1.    An ongoing pattern of ill treatment and discrimination:

 

                                             i.      At paragraph 1 of the PIF narrative: “Every shopping trip for us meant abuse, either on the street or in the stores (assuming we were even allowed in).”

                                           ii.      At paragraph 4 of the PIF narrative: “On numerous occasions my wife and small daughter were standing alone at a bus stop. When the bus appeared, it would drive by and not stop for her. However, if there were other non gypsy people waiting for the bus with her, the bus would stop”.

                                          iii.      At para 5 of the PIF narrative: “When I was looking for work, I would call about a job opening and have an interview set up. When I got to the interview and the place saw I was a gypsy I was told the job was no longer available. This happened many times.”

 

2.    Isolated physical attacks upon the applicants:

                                             i.    Shortly after the birth of her daughter in 2001, the principal applicant was beaten in the street by a group of people. The beating was severe enough that it required her to seek treatment at a hospital. At the hospital, she was made to wait in an isolated room for a very long time before anyone attended to her.
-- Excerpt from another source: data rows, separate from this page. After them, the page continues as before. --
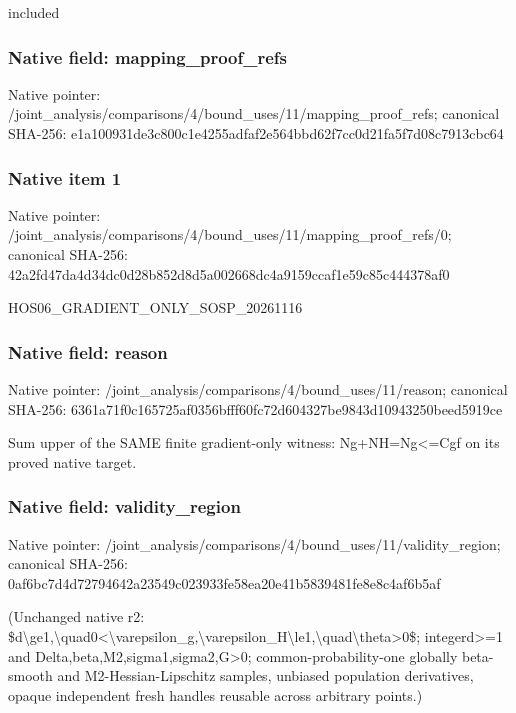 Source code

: \documentclass[10pt,a4paper]{article}
\begin{document}
\begingroup\raggedright\sloppy included\par\endgroup

\subsubsection{Native field: mapping\_\allowbreak{}proof\_\allowbreak{}refs}
Native pointer: /joint\_\allowbreak{}analysis/comparisons/4/bound\_\allowbreak{}uses/11/mapping\_\allowbreak{}proof\_\allowbreak{}refs; canonical SHA-256: e1a100931de3c800c1e4255adfaf2e564bbd62f7cc0d21fa5f7d08c7913cbc64

\subsubsection{Native item 1}
Native pointer: /joint\_\allowbreak{}analysis/comparisons/4/bound\_\allowbreak{}uses/11/mapping\_\allowbreak{}proof\_\allowbreak{}refs/0; canonical SHA-256: 42a2fd47da4d34dc0d28b852d8d5a002668dc4a9159ccaf1e59c85c444378af0

\begingroup\raggedright\sloppy HOS06\_\allowbreak{}GRADIENT\_\allowbreak{}ONLY\_\allowbreak{}SOSP\_\allowbreak{}20261116\par\endgroup

\subsubsection{Native field: reason}
Native pointer: /joint\_\allowbreak{}analysis/comparisons/4/bound\_\allowbreak{}uses/11/reason; canonical SHA-256: 6361a71f0c165725af0356bfff60fc72d604327be9843d10943250beed5919ce

\begingroup\raggedright\sloppy Sum upper of the SAME finite gradient-only witness:\allowbreak{} Ng+NH=\allowbreak{}Ng<=\allowbreak{}Cgf on its proved native target.\par\endgroup

\subsubsection{Native field: validity\_\allowbreak{}region}
Native pointer: /joint\_\allowbreak{}analysis/comparisons/4/bound\_\allowbreak{}uses/11/validity\_\allowbreak{}region; canonical SHA-256: 0af6bc7d4d72794642a23549c023933fe58ea20e41b5839481fe8e8c4af6b5af

\begingroup\raggedright\sloppy (Unchanged native r2:\allowbreak{} \$d\textbackslash{}ge1,\allowbreak{}\textbackslash{}quad0<\textbackslash{}varepsilon\_\allowbreak{}g,\allowbreak{}\textbackslash{}varepsilon\_\allowbreak{}H\textbackslash{}le1,\allowbreak{}\textbackslash{}quad\textbackslash{}theta>0\$;\allowbreak{} integerd>=\allowbreak{}1 and Delta,\allowbreak{}beta,\allowbreak{}M2,\allowbreak{}sigma1,\allowbreak{}sigma2,\allowbreak{}G>0;\allowbreak{} common-probability-one globally beta-smooth and M2-Hessian-Lipschitz samples,\allowbreak{} unbiased population derivatives,\allowbreak{} opaque independent fresh handles reusable across arbitrary points.)\par\endgroup
\end{document}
                                           ii.    On April 27, 2006, the principal applicant was again attacked by a group of people, this time on a bus. She reported the incident to the police but no investigation was conducted. When she went to the police station to follow up on the incident, she was told to leave the station.
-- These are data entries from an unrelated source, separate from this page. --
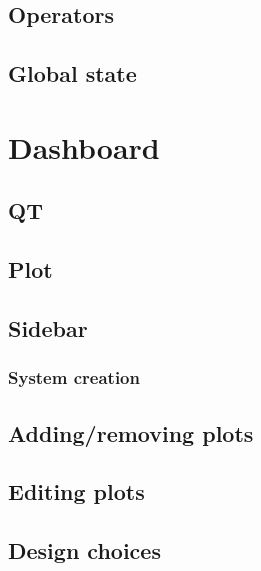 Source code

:         \subsection{Operators}
        \subsection{Global state}

    \section{Dashboard}
        \subsection{QT}
        \subsection{Plot}
        \subsection{Sidebar}
            \subsubsection{System creation}
        \subsection{Adding/removing plots}
        \subsection{Editing plots}
        \subsection{Design choices}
                                          iii.    On June 6, 2007, the principal applicant and her husband were verbally attacked at a shopping centre. When he responded to the taunts, her husband was beaten. Visitors at the mall did not come to their assistance; rather, a store owner complained that Roma shoppers caused problems. The couple reported the incident to the police but received no follow-up.

 

[4]               At her interview with an immigration officer at the port of entry, the principal applicant stated that she lost a child as a result of the attack on her in 2006.

 

[5]               At the hearing before the Board, the principal applicant’s testimony expanded upon the incidents of physical injuries suffered by the applicants in the Czech Republic. She provided the following additional details:

1.    The principal applicant testified that her husband went to the hospital for his injuries following the June 2007 incident, where he was subjected to the same treatment to which she had been subjected in 2001 – namely, isolation in a separate waiting room and a long delay before attendance. She stated that she asked for a medical report but was not given one.

2.    The principal applicant testified that she went to the police to report the 2001 incident and injuries. She further testified that she followed up with the police approximately two months later, but was told that they could not find any report of the incident.

3.    The principal applicant testified that there were skinheads in the Czech police force.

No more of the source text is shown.